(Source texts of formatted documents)
**********

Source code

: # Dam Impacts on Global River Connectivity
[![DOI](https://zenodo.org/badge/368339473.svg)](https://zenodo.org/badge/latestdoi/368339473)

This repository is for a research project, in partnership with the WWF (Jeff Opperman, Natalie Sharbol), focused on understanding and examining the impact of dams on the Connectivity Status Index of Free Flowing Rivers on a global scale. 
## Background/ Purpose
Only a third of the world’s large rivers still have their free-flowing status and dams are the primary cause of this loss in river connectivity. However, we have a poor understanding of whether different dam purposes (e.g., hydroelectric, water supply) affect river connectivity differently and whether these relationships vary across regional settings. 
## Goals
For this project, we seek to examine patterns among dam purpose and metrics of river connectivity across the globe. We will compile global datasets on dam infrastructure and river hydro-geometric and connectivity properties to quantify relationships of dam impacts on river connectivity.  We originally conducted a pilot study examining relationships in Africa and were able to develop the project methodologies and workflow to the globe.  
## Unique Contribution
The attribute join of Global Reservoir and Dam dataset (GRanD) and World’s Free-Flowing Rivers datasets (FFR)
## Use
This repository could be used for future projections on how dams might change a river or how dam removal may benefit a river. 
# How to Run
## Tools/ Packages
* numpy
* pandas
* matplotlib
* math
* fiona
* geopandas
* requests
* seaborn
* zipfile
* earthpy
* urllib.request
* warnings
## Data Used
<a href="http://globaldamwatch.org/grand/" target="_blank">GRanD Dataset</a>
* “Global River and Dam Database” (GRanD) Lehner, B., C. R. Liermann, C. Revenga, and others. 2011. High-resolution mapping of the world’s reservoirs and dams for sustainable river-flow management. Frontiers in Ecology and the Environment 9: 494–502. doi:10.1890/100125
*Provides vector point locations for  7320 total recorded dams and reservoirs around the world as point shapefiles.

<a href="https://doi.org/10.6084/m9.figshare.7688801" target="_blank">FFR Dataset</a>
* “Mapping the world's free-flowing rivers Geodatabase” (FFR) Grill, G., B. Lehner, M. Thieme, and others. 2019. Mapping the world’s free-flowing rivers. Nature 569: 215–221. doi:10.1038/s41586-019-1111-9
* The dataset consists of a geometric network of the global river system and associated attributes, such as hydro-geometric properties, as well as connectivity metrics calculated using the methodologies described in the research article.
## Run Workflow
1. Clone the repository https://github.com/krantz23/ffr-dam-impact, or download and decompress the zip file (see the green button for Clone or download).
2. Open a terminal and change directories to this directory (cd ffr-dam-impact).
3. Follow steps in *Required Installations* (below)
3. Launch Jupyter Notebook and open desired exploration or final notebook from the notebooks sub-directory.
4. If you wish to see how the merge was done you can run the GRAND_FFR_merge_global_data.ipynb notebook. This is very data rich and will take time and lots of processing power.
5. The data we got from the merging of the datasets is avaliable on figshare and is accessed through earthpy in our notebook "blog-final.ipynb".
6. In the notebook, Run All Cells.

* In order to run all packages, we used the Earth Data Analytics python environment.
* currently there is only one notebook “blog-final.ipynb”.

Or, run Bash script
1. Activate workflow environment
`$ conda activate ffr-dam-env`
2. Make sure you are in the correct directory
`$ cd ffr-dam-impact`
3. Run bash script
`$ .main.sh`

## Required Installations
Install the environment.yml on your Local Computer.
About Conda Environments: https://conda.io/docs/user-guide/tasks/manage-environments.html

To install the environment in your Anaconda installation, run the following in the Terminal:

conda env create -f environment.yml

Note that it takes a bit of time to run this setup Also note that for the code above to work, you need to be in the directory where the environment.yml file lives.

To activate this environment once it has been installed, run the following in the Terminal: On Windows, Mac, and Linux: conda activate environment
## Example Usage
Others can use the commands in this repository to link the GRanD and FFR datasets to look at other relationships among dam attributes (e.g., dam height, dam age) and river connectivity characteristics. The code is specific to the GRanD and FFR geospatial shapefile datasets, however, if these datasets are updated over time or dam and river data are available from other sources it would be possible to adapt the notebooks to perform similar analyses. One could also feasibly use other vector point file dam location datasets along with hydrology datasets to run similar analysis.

**********

WHAT THE EXERCISE ASKS: Looking at the records, report the number of lines that hold the string "your", with no other text.

EXPECTED ANSWER: 2